Cooperative Sheaf Neural Networks (CSNNs)
- CSNNs are graph neural networks that leverage cellular sheaf theory to enable directed, cooperative communication among nodes.
- They allow nodes to independently control broadcasting or listening, thereby mitigating oversquashing and supporting long-range dependency modeling.
- Empirical results show CSNNs achieve state-of-the-art performance on both synthetic bottleneck tasks and real-world heterophilic graphs.

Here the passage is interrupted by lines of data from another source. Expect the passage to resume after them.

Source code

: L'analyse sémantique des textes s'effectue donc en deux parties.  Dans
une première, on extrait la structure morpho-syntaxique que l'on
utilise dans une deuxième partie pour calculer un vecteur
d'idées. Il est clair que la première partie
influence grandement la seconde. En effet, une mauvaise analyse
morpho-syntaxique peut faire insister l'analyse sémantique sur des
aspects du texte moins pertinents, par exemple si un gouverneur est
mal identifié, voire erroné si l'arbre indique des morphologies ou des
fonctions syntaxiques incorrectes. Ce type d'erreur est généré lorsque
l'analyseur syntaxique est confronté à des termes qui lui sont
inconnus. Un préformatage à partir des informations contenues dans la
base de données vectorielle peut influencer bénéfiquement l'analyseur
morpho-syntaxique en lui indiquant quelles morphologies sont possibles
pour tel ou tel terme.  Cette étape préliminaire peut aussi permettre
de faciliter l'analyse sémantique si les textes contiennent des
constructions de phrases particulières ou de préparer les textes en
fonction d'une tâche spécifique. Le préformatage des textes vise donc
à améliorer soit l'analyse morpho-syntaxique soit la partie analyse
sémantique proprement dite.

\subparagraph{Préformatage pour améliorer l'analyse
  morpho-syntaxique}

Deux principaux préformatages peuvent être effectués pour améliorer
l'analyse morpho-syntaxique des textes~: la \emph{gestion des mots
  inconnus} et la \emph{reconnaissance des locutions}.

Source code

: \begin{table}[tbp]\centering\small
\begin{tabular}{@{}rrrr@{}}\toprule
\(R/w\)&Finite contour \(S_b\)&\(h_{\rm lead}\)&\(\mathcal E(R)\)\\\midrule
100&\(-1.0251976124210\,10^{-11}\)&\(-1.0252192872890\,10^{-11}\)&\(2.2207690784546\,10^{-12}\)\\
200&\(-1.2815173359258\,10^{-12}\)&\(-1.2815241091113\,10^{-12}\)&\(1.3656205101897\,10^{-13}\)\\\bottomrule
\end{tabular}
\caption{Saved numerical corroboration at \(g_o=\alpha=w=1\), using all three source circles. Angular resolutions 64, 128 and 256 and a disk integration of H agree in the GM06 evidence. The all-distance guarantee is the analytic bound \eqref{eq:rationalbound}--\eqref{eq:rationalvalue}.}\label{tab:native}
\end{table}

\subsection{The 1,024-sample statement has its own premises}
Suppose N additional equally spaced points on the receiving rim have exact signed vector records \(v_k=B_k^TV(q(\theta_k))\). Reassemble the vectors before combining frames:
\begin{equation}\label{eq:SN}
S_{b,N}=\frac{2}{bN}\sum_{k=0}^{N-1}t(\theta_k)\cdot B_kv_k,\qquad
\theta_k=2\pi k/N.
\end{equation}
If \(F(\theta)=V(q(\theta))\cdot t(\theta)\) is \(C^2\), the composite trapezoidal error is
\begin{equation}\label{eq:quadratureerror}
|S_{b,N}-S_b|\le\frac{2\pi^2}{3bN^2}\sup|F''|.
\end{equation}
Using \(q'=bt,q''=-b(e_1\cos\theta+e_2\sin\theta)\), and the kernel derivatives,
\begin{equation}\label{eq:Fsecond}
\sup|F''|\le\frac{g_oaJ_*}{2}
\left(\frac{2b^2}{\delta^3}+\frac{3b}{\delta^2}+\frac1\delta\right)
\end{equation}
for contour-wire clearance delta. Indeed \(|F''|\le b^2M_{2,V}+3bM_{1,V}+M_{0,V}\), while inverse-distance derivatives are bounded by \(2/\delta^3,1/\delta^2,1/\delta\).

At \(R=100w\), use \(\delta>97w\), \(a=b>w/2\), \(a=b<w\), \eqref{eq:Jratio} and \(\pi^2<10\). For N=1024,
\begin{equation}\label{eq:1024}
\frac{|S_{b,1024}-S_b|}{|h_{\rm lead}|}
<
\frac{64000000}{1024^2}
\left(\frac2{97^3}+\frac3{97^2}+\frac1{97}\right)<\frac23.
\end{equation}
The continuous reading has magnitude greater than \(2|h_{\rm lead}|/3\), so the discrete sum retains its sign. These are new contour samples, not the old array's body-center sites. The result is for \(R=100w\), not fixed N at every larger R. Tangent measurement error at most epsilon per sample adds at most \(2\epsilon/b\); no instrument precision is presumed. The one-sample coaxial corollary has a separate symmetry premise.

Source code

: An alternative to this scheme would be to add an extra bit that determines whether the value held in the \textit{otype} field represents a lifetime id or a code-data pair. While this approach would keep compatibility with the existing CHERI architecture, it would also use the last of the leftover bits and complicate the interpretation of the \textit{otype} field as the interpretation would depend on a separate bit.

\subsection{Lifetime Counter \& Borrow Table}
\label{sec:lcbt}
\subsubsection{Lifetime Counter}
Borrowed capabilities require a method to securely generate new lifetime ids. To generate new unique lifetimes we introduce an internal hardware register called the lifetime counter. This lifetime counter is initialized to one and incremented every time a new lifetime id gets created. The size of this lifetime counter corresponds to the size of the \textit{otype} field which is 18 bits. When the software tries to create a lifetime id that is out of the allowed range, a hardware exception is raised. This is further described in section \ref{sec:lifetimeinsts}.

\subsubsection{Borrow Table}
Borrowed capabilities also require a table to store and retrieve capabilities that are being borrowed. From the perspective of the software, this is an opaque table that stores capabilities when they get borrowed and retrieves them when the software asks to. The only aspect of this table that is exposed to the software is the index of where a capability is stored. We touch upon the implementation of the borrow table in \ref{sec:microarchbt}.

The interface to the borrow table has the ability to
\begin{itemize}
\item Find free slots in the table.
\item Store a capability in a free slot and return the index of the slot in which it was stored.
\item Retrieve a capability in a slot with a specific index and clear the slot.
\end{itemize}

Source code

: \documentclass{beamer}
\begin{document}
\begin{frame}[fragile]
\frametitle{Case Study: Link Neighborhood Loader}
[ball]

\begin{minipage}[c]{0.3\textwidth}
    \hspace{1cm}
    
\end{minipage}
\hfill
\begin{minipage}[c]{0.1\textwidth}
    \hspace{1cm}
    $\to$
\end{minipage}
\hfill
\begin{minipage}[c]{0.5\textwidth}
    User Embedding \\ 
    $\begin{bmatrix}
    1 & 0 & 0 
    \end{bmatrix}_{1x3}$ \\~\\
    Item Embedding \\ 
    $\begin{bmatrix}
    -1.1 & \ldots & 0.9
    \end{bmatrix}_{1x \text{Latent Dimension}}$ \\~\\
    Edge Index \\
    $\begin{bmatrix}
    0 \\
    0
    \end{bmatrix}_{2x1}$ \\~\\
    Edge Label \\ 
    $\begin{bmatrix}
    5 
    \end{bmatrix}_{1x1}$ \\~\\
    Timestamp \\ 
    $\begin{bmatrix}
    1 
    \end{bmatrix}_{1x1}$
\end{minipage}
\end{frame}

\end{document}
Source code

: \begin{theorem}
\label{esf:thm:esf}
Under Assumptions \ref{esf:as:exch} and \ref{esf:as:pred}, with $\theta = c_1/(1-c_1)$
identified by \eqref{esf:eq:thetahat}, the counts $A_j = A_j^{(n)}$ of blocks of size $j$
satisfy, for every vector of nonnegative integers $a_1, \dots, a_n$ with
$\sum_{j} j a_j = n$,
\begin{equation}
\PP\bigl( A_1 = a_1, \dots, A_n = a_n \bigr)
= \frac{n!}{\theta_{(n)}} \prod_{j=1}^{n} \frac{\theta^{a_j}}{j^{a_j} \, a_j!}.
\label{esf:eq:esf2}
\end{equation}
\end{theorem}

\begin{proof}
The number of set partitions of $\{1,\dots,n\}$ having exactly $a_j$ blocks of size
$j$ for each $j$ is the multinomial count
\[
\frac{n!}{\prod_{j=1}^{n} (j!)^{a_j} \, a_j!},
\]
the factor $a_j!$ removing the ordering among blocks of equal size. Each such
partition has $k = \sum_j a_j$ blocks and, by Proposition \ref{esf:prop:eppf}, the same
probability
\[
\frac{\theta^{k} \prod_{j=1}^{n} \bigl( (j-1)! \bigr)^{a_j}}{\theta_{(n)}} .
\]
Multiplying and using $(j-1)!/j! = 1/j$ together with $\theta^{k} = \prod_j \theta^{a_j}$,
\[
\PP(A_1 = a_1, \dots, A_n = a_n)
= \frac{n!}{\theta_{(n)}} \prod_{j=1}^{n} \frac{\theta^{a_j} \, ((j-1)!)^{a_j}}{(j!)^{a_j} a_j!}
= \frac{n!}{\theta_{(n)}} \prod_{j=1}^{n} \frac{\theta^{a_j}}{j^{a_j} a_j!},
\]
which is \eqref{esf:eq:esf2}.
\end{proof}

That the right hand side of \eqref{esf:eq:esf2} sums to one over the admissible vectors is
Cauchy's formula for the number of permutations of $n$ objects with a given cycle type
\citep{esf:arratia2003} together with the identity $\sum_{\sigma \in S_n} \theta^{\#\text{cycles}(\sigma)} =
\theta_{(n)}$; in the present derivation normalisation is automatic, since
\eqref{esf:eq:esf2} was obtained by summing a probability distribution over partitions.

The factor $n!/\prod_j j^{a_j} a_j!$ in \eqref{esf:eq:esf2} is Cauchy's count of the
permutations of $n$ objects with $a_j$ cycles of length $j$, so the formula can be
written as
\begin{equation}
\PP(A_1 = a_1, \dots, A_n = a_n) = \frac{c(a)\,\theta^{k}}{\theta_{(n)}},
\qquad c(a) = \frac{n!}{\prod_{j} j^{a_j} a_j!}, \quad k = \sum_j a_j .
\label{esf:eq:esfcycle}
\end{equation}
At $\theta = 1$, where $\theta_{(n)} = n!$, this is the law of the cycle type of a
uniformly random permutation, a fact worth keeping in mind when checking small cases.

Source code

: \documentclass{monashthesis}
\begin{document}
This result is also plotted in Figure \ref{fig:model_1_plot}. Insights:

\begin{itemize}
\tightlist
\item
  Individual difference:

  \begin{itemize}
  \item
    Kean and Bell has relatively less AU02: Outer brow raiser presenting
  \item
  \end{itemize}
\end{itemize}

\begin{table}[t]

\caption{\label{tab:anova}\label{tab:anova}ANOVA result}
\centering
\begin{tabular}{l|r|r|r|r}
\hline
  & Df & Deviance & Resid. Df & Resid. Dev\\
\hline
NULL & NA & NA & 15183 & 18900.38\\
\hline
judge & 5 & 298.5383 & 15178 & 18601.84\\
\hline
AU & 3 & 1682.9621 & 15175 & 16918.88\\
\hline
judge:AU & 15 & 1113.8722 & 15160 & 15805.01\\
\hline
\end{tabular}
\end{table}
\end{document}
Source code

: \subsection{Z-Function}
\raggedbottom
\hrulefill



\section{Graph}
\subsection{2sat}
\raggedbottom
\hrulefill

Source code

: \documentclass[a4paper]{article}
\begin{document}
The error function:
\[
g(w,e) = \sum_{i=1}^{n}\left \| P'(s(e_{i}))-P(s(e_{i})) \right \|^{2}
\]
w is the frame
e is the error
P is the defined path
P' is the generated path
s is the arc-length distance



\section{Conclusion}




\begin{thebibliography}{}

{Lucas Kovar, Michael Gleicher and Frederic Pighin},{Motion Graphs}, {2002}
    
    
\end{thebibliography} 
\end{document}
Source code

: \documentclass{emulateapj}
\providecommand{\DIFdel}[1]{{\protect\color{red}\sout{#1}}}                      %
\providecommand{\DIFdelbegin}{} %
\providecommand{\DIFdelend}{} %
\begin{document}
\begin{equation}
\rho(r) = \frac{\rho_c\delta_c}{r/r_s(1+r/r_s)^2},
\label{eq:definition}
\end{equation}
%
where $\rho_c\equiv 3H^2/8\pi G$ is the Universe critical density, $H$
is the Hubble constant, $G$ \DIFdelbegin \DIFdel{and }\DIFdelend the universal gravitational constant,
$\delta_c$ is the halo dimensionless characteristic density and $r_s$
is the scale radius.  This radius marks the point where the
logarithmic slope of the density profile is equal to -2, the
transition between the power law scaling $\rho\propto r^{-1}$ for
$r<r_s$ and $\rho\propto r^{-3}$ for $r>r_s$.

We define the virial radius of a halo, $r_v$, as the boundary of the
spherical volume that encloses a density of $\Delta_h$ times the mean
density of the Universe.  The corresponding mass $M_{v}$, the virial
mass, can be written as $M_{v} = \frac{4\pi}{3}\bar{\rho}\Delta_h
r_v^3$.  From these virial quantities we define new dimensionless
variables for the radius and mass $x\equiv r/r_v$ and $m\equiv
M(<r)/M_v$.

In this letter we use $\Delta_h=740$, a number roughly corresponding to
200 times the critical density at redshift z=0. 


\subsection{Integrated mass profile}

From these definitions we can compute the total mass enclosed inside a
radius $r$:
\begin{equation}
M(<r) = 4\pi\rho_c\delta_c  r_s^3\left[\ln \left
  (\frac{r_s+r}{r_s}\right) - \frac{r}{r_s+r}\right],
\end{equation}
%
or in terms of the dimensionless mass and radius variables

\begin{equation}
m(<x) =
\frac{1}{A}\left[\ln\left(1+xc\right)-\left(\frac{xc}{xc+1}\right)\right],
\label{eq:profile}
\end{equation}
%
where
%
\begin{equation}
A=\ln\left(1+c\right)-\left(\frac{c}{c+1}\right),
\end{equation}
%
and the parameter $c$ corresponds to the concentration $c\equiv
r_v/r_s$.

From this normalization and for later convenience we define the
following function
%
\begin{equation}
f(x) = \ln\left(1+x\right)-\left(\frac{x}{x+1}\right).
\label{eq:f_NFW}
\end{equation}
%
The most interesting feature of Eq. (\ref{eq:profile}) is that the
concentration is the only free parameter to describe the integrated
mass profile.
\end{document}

Cooperative Sheaf Neural Networks (CSNNs) are a class of graph neural networks (GNNs) that systematically extend sheaf-based diffusion and message passing to directed graphs while introducing cooperative communication actions at the node level. By integrating concepts from homological algebra, particularly cellular sheaves, with recent advancements in cooperative message passing, CSNNs allow each node to independently regulate whether it broadcasts or gathers information from its neighbors. This architecture provides precise control over information flow, long-range dependency modeling, and mitigation of the oversquashing phenomenon in graph learning. CSNNs generalize earlier sheaf neural network frameworks to directed graphs and demonstrate state-of-the-art performance on synthetic bottleneck tasks and real-world heterophilic graphs (Ribeiro et al., 1 Jul 2025).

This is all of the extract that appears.